The 130th Annual Meeting of APHA

3055.0: Monday, November 11, 2002 - 8:48 AM

Abstract #43696

Assessment of creosote exposure in wood preservation workers at two locations

Greg Sirianni, MS, Industrial Hygiene, Jonathan Borak & Company INC., 234 Church Street, Suite 1100, New Haven, CT 06510, (203) 777-6611, gsirianni@jborak.com, Susan M. Chemerynski, MPH, School of Epidemiology and Public Health, Yale University, 60 College St., New Haven, CT 06520-8034, Howard J Cohen, PhD, CIH, University of New Haven, West Haven, CT, 300 Orange Avenue, West Haven, CT 06516, Jonathan B Borak, MD, DABT, School of Medicine, Yale University, 234 Church ST, Suite 1100, New Haven, CT 06510, and Frans Jongeneelen, IndusTox Consult, Toernooiveld 100, NL-6525 EC, Nijmegen, Netherlands.

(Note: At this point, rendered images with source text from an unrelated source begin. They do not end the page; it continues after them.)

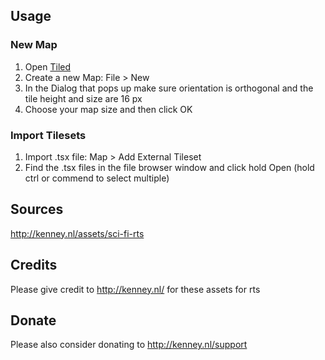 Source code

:## Usage
### New Map
1. Open [Tiled]
2. Create a new Map: File > New
3. In the Dialog that pops up make sure orientation is orthogonal and the tile height and size are 16 px
4. Choose your map size and then click OK

### Import Tilesets
1. Import .tsx file: Map > Add External Tileset
2. Find the .tsx files in the file browser window and click hold Open (hold ctrl or commend to select multiple)

[Tiled]: www.mapeditor.org/

## Sources
http://kenney.nl/assets/sci-fi-rts


## Credits
Please give credit to http://kenney.nl/ for these assets for rts

## Donate
Please also consider donating to http://kenney.nl/support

Traditional methods of exposure assessment for creosote-exposed wood preservation workers (WPW) have been based on gravimetric measurement of the benzene-soluble fraction (BSF) of breathing zone particulates. This approach assumes that inhalation is the dominant route of exposure and that BSF meaningfully reflects exposure of the relevant toxicants, notably polycyclic aromatic hydrocarbons (PAHs). We compared and correlated measures of inhalation exposure (BSF and specific PAHs) and biomarker-related measures of systemically absorbed creosote components at two similar facilities. Subjects included 24 WPW at site 1 and 34 WPW at site 2. Full-shift inhalation exposure was assessed by OSHA Method #58 (particulate collection on Teflon filters, extraction with benzene and weighing, followed by HPLC for 16 PAHs). Gaseous PAHs were collected by ORBO 43 adsorbent tubes placed behind the Teflon filters and analyzed by HPLC for 16 PAHs. Urinary 1-hydroxypyrene (1-OHP), a biomarker of pyrene exposure, was measured by the method of Jongeneelen. At both sites, results of air sampling indicated lack of association between workers’ BSF samples and urinary 1-OHP [Site 1: r2=0.006; Site 2: r2=0.051]. Slightly better correlation was seen between sorbent tube pyrene results and 1-OHP levels [Site 1: r2=0.268; Site 2: r2=0.035]. Toxicokinetic modeling showed that 90-99% of doses could be attributed to dermal, not inhalation uptake. These findings indicate that traditional methods of exposure assessment do not accurately characterize creosote exposure in WPW. The implications of these findings are relevant to current OSHA regulations, ambient monitoring and public health concerns.

Learning Objectives:

Keywords: Occupational Exposure, Public Health

Presenting author's disclosure statement:
I do not have any significant financial interest/arrangement or affiliation with any organization/institution whose products or services are being discussed in this session.